[Saved data entries]
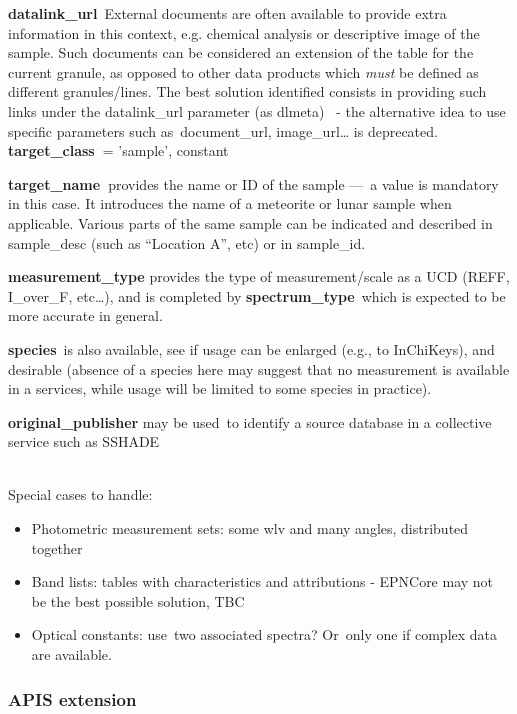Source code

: \documentclass[11pt,a4paper]{ivoa}
\begin{document}
\textbf{datalink\_url} External documents are often available to provide extra information in this context, e.g. chemical analysis or descriptive image of the sample. Such documents can be considered an extension of the table for the current granule, as opposed to other data products which \emph{must} be defined as different granules/lines. The best solution identified consists in providing such links under the datalink\_url parameter (as dlmeta)  - the alternative idea to use specific parameters such as document\_url, image\_url… is deprecated.\\

\textbf{target\_class }= 'sample', constant

\textbf{target\_name }provides the name or ID of the sample — a value is mandatory in this case. It introduces the name of a meteorite or lunar sample when applicable. Various parts of the same sample can be indicated and described in sample\_desc (such as ``Location A'', etc) or in sample\_id.

\textbf{measurement\_type} provides the type of measurement/scale as a UCD (REFF, I\_over\_F, etc…), and is completed by \textbf{spectrum\_type} which is expected to be more accurate in general.

\textbf{species} is also available, see if usage can be enlarged (e.g., to InChiKeys), and desirable (absence of a species here may suggest that no measurement is available in a services, while usage will be limited to some species in practice).

\textbf{original\_publisher }may be used to identify a source database in a collective service such as SSHADE

\\

Special cases to handle:

\begin{itemize}
\item Photometric measurement sets: some wlv and many angles, distributed together
\item Band lists: tables with characteristics and attributions - EPNCore may not be the best possible solution, TBC
\item Optical constants: use two associated spectra? Or only one if complex data are available.
\end{itemize}

\subsubsection{APIS extension\\}
\end{document}

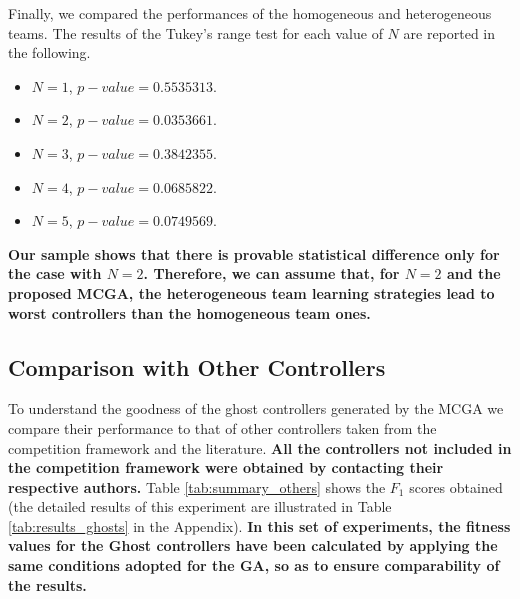 \documentclass[journal]{IEEEtran}
\begin{document}
Finally, we compared the performances of the homogeneous and heterogeneous teams. The results of the Tukey's range test for each value of $N$ are reported in the following.

\begin{itemize}
\item $N=1$, $p-value = 0.5535313$.
\item $N=2$, $p-value = 0.0353661$.
\item $N=3$, $p-value = 0.3842355$.
\item $N=4$, $p-value = 0.0685822$.
\item $N=5$, $p-value = 0.0749569$.
\end{itemize}

\textbf{Our sample shows that there is provable statistical difference only for the case with $N=2$. Therefore, we can assume that, for $N=2$ and the proposed MCGA, the heterogeneous team learning strategies lead to worst controllers than the homogeneous team ones.}

\subsection{Comparison with Other Controllers}
To understand the goodness of the ghost controllers generated by the MCGA we compare their performance to that of other controllers taken from the competition framework and the literature. \textbf{All the controllers not included in the competition framework were obtained by contacting their respective authors.} Table \ref{tab:summary_others} shows the $F_1$ scores obtained (the detailed results of this experiment are illustrated in Table \ref{tab:results_ghosts} in the Appendix). \textbf{In this set of experiments, the fitness values for the Ghost controllers have been calculated by applying the same conditions adopted for the GA, so as to ensure comparability of the results.}
\end{document}
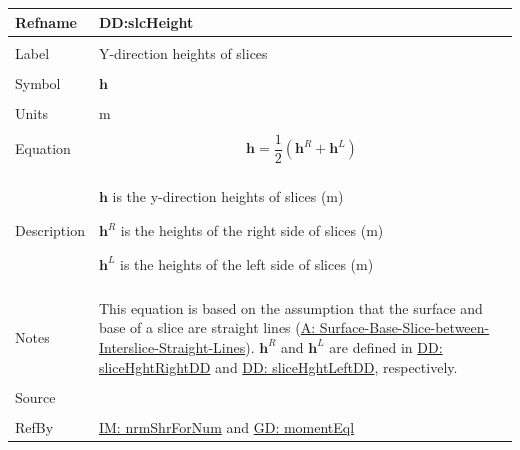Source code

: \documentclass[12pt]{article}
\begin{document}
\noindent \begin{minipage}{\textwidth}
          \begin{tabular}{>{\raggedright}p{}>{\raggedright\arraybackslash}p{}}
          \toprule \textbf{Refname} & \textbf{DD:slcHeight}
          \label{DD:slcHeight}
          \\ \midrule \\
          Label & Y-direction heights of slices
          \\ \midrule \\
          Symbol & $\mathbf{h}$
          \\ \midrule \\
          Units & m
          \\ \midrule \\
          Equation & \begin{displaymath}
                     \mathbf{h}=\frac{1}{2} \left({\mathbf{h}^{R}}+{\mathbf{h}^{L}}\right)
                     \end{displaymath}
          \\ \midrule \\
          Description & \begin{symbDescription}
                        \item{$\mathbf{h}$ is the y-direction heights of slices (m)}
                        \item{${\mathbf{h}^{R}}$ is the heights of the right side of slices (m)}
                        \item{${\mathbf{h}^{L}}$ is the heights of the left side of slices (m)}
                        \end{symbDescription}
          \\ \midrule \\
          Notes & This equation is based on the assumption that the surface and base of a slice are straight lines (\hyperref[assumpSBSBISL]{A: Surface-Base-Slice-between-Interslice-Straight-Lines}).
                  ${\mathbf{h}^{R}}$ and ${\mathbf{h}^{L}}$ are defined in \hyperref[DD:sliceHghtRightDD]{DD: sliceHghtRightDD} and \hyperref[DD:sliceHghtLeftDD]{DD: sliceHghtLeftDD}, respectively.
          \\ \midrule \\
          Source & \cite{fredlund1977}
          \\ \midrule \\
          RefBy & \hyperref[IM:nrmShrForNum]{IM: nrmShrForNum} and \hyperref[GD:momentEql]{GD: momentEql}
          \\ \bottomrule
          \end{tabular}
          \end{minipage}
\par~
\end{document}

◆ **YOUR ASSIGNMENT**
Transcribe the records word for word and include no pictures.

◆ **SOLUTION**
Source code

: \documentclass[11pt,a4paper]{ivoa}
\begin{document}
\textbf{datalink\_url} External documents are often available to provide extra information in this context, e.g. chemical analysis or descriptive image of the sample. Such documents can be considered an extension of the table for the current granule, as opposed to other data products which \emph{must} be defined as different granules/lines. The best solution identified consists in providing such links under the datalink\_url parameter (as dlmeta)  - the alternative idea to use specific parameters such as document\_url, image\_url… is deprecated.\\

\textbf{target\_class }= 'sample', constant

\textbf{target\_name }provides the name or ID of the sample — a value is mandatory in this case. It introduces the name of a meteorite or lunar sample when applicable. Various parts of the same sample can be indicated and described in sample\_desc (such as ``Location A'', etc) or in sample\_id.

\textbf{measurement\_type} provides the type of measurement/scale as a UCD (REFF, I\_over\_F, etc…), and is completed by \textbf{spectrum\_type} which is expected to be more accurate in general.

\textbf{species} is also available, see if usage can be enlarged (e.g., to InChiKeys), and desirable (absence of a species here may suggest that no measurement is available in a services, while usage will be limited to some species in practice).

\textbf{original\_publisher }may be used to identify a source database in a collective service such as SSHADE

\\

Special cases to handle:

\begin{itemize}
\item Photometric measurement sets: some wlv and many angles, distributed together
\item Band lists: tables with characteristics and attributions - EPNCore may not be the best possible solution, TBC
\item Optical constants: use two associated spectra? Or only one if complex data are available.
\end{itemize}

\subsubsection{APIS extension\\}
\end{document}

 \documentclass[journal]{IEEEtran}
\begin{document}
Finally, we compared the performances of the homogeneous and heterogeneous teams. The results of the Tukey's range test for each value of $N$ are reported in the following.

\begin{itemize}
\item $N=1$, $p-value = 0.5535313$.
\item $N=2$, $p-value = 0.0353661$.
\item $N=3$, $p-value = 0.3842355$.
\item $N=4$, $p-value = 0.0685822$.
\item $N=5$, $p-value = 0.0749569$.
\end{itemize}

\textbf{Our sample shows that there is provable statistical difference only for the case with $N=2$. Therefore, we can assume that, for $N=2$ and the proposed MCGA, the heterogeneous team learning strategies lead to worst controllers than the homogeneous team ones.}

\subsection{Comparison with Other Controllers}
To understand the goodness of the ghost controllers generated by the MCGA we compare their performance to that of other controllers taken from the competition framework and the literature. \textbf{All the controllers not included in the competition framework were obtained by contacting their respective authors.} Table \ref{tab:summary_others} shows the $F_1$ scores obtained (the detailed results of this experiment are illustrated in Table \ref{tab:results_ghosts} in the Appendix). \textbf{In this set of experiments, the fitness values for the Ghost controllers have been calculated by applying the same conditions adopted for the GA, so as to ensure comparability of the results.}
\end{document}
Source code

: \documentclass[12pt]{article}
\begin{document}
\noindent \begin{minipage}{\textwidth}
          \begin{tabular}{>{\raggedright}p{}>{\raggedright\arraybackslash}p{}}
          \toprule \textbf{Refname} & \textbf{DD:slcHeight}
          \label{DD:slcHeight}
          \\ \midrule \\
          Label & Y-direction heights of slices
          \\ \midrule \\
          Symbol & $\mathbf{h}$
          \\ \midrule \\
          Units & m
          \\ \midrule \\
          Equation & \begin{displaymath}
                     \mathbf{h}=\frac{1}{2} \left({\mathbf{h}^{R}}+{\mathbf{h}^{L}}\right)
                     \end{displaymath}
          \\ \midrule \\
          Description & \begin{symbDescription}
                        \item{$\mathbf{h}$ is the y-direction heights of slices (m)}
                        \item{${\mathbf{h}^{R}}$ is the heights of the right side of slices (m)}
                        \item{${\mathbf{h}^{L}}$ is the heights of the left side of slices (m)}
                        \end{symbDescription}
          \\ \midrule \\
          Notes & This equation is based on the assumption that the surface and base of a slice are straight lines (\hyperref[assumpSBSBISL]{A: Surface-Base-Slice-between-Interslice-Straight-Lines}).
                  ${\mathbf{h}^{R}}$ and ${\mathbf{h}^{L}}$ are defined in \hyperref[DD:sliceHghtRightDD]{DD: sliceHghtRightDD} and \hyperref[DD:sliceHghtLeftDD]{DD: sliceHghtLeftDD}, respectively.
          \\ \midrule \\
          Source & \cite{fredlund1977}
          \\ \midrule \\
          RefBy & \hyperref[IM:nrmShrForNum]{IM: nrmShrForNum} and \hyperref[GD:momentEql]{GD: momentEql}
          \\ \bottomrule
          \end{tabular}
          \end{minipage}
\par~
\end{document}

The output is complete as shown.